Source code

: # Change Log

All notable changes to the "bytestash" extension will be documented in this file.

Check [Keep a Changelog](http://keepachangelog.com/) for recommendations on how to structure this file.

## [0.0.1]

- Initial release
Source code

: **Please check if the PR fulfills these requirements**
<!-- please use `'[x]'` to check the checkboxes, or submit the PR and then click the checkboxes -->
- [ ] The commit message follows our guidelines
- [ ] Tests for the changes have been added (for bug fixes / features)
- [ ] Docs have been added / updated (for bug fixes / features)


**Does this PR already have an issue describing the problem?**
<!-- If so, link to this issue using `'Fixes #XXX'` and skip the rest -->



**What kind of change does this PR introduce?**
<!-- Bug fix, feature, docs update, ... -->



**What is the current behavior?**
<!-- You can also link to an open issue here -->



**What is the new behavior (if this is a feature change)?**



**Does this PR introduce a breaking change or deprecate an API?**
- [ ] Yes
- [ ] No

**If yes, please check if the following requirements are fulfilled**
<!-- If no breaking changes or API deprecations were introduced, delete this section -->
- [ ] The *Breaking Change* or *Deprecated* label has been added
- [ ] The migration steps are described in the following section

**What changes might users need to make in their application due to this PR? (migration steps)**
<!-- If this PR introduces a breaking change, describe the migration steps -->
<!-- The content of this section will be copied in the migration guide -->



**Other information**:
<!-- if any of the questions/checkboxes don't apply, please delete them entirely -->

▶ _TASK DIRECTIONS_
Retype only the lines above between the line with "fulfills these requirements**" and the line with "- [ ] Tests", counting those two lines as well, and keep every character as it is.

▶ _SOLVED EXERCISE_
: **Please check if the PR fulfills these requirements**
<!-- please use `'[x]'` to check the checkboxes, or submit the PR and then click the checkboxes -->
- [ ] The commit message follows our guidelines
- [ ] Tests for the changes have been added (for bug fixes / features)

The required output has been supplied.